O local escolhido tem forte simbolismo, pelo fato de as trajetórias do PT e de Lula estarem ligadas à cidade do ABC paulista. "Foi aqui que tudo aconteceu na minha vida. Foi aqui que aprendi a ser gente, que adquiri consciência política e foi por causa de vocês que fui um bom presidente da República", disse o petista.

Como a Folha mostrou, o PT está lançando uma ofensiva para desmentir rumores de que Lula fechará igrejas evangélicas. No discurso, o ex-presidente também disse que ele sancionou a lei que criou o Dia da Marcha para Jesus, em 2009, proposta pelo bispo e então senador Marcelo Crivella, da Igreja Universal.

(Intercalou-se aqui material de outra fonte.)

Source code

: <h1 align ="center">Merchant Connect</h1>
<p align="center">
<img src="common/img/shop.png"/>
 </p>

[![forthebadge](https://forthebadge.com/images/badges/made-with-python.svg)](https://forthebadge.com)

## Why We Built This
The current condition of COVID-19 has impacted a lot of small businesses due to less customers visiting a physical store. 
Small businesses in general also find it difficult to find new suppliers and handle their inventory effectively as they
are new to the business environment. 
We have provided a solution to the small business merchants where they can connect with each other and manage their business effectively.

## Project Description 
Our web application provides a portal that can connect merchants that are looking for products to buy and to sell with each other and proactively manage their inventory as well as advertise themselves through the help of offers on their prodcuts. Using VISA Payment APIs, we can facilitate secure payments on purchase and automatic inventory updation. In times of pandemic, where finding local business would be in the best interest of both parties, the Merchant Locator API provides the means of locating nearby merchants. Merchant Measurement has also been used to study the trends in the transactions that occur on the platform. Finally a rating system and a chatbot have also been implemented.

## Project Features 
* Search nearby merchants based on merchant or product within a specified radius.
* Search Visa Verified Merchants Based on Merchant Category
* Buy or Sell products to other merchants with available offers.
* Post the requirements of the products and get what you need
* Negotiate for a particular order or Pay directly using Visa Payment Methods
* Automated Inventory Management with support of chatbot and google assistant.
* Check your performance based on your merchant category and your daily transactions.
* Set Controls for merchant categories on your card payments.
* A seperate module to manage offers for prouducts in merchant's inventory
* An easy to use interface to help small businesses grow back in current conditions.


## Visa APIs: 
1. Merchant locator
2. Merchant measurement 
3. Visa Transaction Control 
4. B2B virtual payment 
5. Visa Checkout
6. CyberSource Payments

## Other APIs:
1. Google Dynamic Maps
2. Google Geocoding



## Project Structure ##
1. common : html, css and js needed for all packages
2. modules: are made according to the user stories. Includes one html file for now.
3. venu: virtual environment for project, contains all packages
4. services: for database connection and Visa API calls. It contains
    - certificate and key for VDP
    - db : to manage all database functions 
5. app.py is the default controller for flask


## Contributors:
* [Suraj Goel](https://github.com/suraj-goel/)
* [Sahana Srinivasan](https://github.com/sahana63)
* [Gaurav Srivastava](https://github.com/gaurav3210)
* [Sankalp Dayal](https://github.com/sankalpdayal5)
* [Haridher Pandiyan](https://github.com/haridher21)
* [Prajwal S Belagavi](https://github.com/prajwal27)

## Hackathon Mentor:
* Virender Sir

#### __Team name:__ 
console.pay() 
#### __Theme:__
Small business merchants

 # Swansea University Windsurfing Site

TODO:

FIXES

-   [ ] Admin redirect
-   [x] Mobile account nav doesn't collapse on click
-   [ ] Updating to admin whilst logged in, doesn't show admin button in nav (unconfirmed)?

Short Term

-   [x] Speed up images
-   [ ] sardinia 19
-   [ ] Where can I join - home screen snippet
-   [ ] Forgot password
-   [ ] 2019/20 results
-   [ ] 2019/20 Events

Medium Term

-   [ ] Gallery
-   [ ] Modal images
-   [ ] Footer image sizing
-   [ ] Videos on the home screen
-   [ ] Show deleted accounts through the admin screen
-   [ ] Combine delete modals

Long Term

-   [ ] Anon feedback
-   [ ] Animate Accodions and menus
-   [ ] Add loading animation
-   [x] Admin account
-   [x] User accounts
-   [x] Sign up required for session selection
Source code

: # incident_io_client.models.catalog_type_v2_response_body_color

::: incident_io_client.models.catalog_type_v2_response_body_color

Em seu discurso, Lula ainda voltou a afirmar que o auxílio concedido pelo governo Bolsonaro tem caráter eleitoreiro. "Ele está achando que o povo é muito besta e que pode enganar o povo. Eu fui favorável a votar o auxílio, pedi para a bancada do PT votar. E se vocês conhecerem alguém que está precisando e cair dinheirinho na conta deles, mande pegar e comer, porque se não pegar o Bolsonaro vai tomar", afirmou.

O ex-presidente disse também que a primeira medida que tomará em um eventual novo governo será reajustar a tabela do Imposto de Renda e que já era candidato havia um tempo, mas que antes não podia falar de campanha nem pedir voto.

"Só hoje à meia-noite que eu pude acordar e falar para a Janjinha: 'Janjinha, vota em mim'. Até ontem eu não podia. Tive que acordar e pedir o meu primeiro voto só hoje."

A presidente do PT, deputada federal Gleisi Hoffmann (PR), defendeu que haja um "mutirão da verdade" para "desmentir o que essa gente está dizendo, jogando medo na população, usando a religião e a fé das pessoas para fazer política".

No primeiro vídeo divulgado nas redes após o início da campanha eleitoral, Lula afirma que quer voltar à Presidência para "mudar de novo a vida do povo" e diz: "Peço a Deus que ilumine essa caminhada".